When I met my husband, he was attending the same school as I. With eight years between us, it really was fortunate that this was the case. Otherwise, I’m really not sure where we would have met. At the time, aside from school and Star Trek: TNG, we really didn’t have a lot in common.

His interest in school was to teach ESL, or English as a Second Language. There was a need for it in our town, and state, and he probably would have had no trouble finding a job anywhere, had that been where he ultimately ended up.

StudyingI read an interesting article today titled, Can you read this?: US suffers foreign language weakness. I didn’t know that only 8% of U.S. college students are currently taking a foreign language? How is this possible, when there are 200 million Chinese students studying English?

Oh, wait, I remember.

In high school, my French teacher did not have enough passion for what she was teaching to distract the twenty-some kids in her class from rubber-band fights and note-passing. She may have been a great instructor, but she couldn’t get us interested.

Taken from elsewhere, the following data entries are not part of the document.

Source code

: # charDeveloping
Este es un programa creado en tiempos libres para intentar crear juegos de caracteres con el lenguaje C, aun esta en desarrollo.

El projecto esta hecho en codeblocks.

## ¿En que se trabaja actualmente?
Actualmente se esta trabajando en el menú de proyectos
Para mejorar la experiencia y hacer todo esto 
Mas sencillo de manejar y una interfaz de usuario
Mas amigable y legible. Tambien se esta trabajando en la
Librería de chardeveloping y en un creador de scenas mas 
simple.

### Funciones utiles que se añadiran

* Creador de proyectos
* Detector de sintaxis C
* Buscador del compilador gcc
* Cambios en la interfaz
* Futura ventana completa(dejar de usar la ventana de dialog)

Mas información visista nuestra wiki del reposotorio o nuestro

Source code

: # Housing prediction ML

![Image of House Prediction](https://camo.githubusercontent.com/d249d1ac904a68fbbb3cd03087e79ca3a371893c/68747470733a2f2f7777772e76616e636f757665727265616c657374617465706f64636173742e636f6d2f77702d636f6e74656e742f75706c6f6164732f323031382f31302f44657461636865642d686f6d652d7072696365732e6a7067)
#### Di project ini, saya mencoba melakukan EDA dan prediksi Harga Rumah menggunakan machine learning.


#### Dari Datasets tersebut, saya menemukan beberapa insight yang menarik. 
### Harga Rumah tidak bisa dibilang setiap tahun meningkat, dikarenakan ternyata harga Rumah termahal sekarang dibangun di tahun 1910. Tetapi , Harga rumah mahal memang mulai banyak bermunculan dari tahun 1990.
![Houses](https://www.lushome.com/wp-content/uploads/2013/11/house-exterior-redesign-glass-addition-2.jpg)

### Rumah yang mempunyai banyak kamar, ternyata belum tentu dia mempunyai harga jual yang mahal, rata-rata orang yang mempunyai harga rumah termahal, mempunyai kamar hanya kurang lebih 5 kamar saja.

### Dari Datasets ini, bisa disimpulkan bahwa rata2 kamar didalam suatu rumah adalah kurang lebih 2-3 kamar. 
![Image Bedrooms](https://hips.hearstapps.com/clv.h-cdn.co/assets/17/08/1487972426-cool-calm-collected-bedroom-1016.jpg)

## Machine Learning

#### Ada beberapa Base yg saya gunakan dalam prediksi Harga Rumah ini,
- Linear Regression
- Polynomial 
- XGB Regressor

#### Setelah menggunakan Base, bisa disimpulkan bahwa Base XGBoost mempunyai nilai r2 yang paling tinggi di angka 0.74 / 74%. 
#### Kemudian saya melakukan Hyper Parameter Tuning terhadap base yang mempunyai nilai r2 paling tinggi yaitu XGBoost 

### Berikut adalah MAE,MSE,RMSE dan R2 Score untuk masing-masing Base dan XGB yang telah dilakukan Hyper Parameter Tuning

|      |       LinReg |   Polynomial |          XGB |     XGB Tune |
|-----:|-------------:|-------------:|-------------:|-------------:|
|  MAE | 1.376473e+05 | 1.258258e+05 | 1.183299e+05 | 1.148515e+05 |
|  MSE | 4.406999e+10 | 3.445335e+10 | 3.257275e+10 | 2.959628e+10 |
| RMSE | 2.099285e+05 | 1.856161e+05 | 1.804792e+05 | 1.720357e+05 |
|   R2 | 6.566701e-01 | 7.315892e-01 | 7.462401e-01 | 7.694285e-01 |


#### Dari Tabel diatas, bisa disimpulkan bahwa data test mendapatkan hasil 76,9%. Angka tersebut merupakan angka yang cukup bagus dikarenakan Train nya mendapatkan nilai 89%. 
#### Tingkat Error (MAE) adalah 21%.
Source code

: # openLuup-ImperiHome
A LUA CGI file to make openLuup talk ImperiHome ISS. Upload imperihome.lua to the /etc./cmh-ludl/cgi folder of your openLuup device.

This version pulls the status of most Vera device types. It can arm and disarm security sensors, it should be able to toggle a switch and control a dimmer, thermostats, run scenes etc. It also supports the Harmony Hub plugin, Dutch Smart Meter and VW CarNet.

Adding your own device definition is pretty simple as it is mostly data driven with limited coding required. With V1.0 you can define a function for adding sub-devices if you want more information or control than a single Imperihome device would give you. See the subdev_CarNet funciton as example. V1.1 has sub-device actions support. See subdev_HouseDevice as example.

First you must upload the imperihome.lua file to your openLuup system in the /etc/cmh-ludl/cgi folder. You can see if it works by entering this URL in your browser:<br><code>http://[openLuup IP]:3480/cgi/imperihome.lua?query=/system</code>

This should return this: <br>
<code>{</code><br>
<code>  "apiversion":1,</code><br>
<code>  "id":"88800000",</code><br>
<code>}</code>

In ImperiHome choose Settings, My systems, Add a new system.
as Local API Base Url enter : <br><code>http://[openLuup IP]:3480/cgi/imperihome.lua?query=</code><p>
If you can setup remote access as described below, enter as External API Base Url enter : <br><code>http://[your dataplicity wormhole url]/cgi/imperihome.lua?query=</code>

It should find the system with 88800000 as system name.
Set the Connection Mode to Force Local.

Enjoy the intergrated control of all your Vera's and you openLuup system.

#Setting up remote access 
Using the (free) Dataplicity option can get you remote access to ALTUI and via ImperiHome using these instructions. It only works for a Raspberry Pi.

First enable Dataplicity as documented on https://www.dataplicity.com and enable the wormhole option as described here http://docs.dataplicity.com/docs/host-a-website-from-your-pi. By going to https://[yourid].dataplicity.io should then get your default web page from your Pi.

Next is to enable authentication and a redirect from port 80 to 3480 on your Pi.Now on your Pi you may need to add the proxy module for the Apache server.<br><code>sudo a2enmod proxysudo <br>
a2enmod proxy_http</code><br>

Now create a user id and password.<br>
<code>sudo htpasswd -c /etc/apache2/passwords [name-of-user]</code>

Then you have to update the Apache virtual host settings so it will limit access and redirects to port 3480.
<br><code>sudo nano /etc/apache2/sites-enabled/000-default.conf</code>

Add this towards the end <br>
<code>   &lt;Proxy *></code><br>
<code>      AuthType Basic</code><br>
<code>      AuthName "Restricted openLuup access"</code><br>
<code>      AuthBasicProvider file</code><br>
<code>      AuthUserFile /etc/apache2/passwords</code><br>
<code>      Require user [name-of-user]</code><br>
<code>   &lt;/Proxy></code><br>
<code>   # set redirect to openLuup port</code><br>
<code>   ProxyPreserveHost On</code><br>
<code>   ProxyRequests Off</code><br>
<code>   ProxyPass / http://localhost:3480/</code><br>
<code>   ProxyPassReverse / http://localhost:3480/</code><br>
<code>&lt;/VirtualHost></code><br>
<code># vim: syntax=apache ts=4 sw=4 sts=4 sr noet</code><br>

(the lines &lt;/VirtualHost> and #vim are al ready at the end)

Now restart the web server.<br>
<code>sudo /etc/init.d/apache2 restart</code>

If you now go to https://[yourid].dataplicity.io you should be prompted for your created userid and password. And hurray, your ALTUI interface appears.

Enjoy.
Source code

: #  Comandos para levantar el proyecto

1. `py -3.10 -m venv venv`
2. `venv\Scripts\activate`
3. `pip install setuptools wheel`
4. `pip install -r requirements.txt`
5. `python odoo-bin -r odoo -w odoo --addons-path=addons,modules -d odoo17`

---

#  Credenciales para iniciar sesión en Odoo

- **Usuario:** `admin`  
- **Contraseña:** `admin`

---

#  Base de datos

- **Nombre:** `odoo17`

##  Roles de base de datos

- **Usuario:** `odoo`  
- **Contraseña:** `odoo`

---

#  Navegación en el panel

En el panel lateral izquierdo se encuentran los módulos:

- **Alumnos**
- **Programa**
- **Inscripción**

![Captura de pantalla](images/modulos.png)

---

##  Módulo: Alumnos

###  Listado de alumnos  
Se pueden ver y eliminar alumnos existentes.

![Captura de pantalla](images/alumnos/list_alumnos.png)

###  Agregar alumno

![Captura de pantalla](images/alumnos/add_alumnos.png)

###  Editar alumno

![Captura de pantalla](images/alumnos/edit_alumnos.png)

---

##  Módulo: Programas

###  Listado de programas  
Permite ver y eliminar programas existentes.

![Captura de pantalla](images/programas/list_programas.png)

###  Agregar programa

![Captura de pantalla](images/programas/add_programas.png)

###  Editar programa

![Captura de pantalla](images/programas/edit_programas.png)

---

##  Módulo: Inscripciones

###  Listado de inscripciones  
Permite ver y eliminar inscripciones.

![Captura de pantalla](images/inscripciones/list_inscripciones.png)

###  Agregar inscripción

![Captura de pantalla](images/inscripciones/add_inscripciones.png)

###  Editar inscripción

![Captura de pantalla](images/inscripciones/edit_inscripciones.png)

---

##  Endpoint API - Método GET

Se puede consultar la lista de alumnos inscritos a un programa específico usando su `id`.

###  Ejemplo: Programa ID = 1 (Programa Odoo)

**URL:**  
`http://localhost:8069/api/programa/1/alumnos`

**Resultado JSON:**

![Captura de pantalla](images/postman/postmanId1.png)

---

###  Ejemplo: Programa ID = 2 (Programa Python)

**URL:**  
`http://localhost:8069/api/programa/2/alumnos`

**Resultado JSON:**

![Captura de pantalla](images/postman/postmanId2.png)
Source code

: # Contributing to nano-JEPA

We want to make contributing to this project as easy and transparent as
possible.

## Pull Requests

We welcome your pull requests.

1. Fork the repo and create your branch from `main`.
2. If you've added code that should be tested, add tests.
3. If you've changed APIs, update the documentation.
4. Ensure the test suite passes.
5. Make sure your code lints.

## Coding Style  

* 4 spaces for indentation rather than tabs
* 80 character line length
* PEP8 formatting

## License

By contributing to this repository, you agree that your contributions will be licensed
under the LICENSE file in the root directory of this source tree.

In addition, my English education was (is) lacking so that terms used to describe things we have in English were foreign to me. I tried to look some up to give you examples, and since I don’t know what words to look for, I can’t even tell you what didn’t make sense. Genders for words was completely abstract. Hell, I was in junior high before I could tell you, without thinking, whether something was an adjective or an adverb. (Funny stuff for a writer, huh?)

Later, in high school number two, I didn’t even have French as a choice – I had German and Spanish. To switch was difficult. Instead of going with the similar language, though, and taking Spanish, I chose German. This was a hard switch, although I received extra tutoring and did well. Score one for the school.

A combination of lack of interest (mine, various instructors, and the school system’s) is probably to blame. As students, I can think of one classmate who thought that their foreign language skills would give them any kind of advantage. One. It’s been a while, but I don’t think I ever heard my teacher devote a lesson to why the language I chose would be helpful once I left school, and to be honest, my former language teacher parents probably never made the lecture either.

My kids haven’t heard it yet from me, but that will change tomorrow. Reading that article makes me want to force my kids into Spanish proficiency, so when they’re in high school and the system finally gets around to forcing them to take a second (third, hopefully, at that point) language, they’ll be ready for it.

The hardest part, I think, is helping a kid realize how helpful the things they learn right now are going to be in an abstract future they can’t envision. It’s completely foreign for my kids to think about jobs, or careers, or their future resume. My hardest job will be to get them interested in spite of that fact.